TASK TO CARRY OUT:
Your task is to reproduce exactly the lines that run from the beginning of the data through the line where "One of the key" appears.

RECORDS PROVIDED:
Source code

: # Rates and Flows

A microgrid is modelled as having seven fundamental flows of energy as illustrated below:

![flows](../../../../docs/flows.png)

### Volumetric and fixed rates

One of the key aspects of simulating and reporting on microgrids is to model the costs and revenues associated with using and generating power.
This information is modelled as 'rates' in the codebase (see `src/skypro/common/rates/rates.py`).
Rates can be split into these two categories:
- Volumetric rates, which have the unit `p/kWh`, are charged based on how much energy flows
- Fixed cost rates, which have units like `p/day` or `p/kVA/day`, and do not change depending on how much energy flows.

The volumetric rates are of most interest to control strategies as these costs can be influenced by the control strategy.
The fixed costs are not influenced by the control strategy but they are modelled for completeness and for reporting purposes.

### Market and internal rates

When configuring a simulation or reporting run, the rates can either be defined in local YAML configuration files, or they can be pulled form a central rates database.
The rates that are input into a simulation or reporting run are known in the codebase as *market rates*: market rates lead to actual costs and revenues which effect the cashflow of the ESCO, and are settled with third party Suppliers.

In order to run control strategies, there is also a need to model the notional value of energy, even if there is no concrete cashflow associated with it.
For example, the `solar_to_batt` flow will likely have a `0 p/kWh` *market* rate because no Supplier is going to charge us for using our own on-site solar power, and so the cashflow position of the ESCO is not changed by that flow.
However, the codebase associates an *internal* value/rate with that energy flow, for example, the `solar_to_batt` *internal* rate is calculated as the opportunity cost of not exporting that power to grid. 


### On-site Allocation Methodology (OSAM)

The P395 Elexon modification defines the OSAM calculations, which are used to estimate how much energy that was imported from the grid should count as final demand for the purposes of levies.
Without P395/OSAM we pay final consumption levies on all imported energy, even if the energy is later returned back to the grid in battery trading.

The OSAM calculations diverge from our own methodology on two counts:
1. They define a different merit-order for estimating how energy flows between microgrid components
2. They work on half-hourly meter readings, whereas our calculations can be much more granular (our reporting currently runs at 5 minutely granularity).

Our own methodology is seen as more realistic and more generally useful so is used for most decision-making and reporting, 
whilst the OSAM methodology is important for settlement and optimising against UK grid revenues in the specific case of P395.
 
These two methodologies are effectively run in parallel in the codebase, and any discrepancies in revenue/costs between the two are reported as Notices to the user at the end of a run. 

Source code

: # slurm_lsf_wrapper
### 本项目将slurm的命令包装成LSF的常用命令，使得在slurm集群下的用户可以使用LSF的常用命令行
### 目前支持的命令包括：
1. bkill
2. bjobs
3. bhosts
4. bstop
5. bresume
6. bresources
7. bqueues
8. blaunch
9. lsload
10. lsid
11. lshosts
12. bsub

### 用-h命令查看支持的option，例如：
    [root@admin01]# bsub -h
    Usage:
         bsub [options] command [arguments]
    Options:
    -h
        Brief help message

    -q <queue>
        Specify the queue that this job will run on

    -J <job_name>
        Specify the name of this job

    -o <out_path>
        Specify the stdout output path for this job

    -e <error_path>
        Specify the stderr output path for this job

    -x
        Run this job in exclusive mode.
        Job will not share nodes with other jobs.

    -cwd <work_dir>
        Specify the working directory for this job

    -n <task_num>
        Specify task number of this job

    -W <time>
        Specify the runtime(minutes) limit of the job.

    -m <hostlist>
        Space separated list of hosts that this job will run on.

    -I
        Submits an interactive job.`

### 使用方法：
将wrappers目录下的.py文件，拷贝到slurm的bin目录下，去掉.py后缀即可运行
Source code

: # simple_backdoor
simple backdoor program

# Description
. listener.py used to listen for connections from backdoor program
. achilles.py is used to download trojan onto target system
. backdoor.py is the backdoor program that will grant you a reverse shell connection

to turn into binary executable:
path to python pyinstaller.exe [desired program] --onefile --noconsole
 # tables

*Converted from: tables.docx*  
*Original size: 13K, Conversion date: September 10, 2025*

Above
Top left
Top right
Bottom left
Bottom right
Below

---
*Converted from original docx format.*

RESULT OF THIS TASK:
Source code

: # Rates and Flows

A microgrid is modelled as having seven fundamental flows of energy as illustrated below:

![flows](../../../../docs/flows.png)

### Volumetric and fixed rates

One of the key aspects of simulating and reporting on microgrids is to model the costs and revenues associated with using and generating power.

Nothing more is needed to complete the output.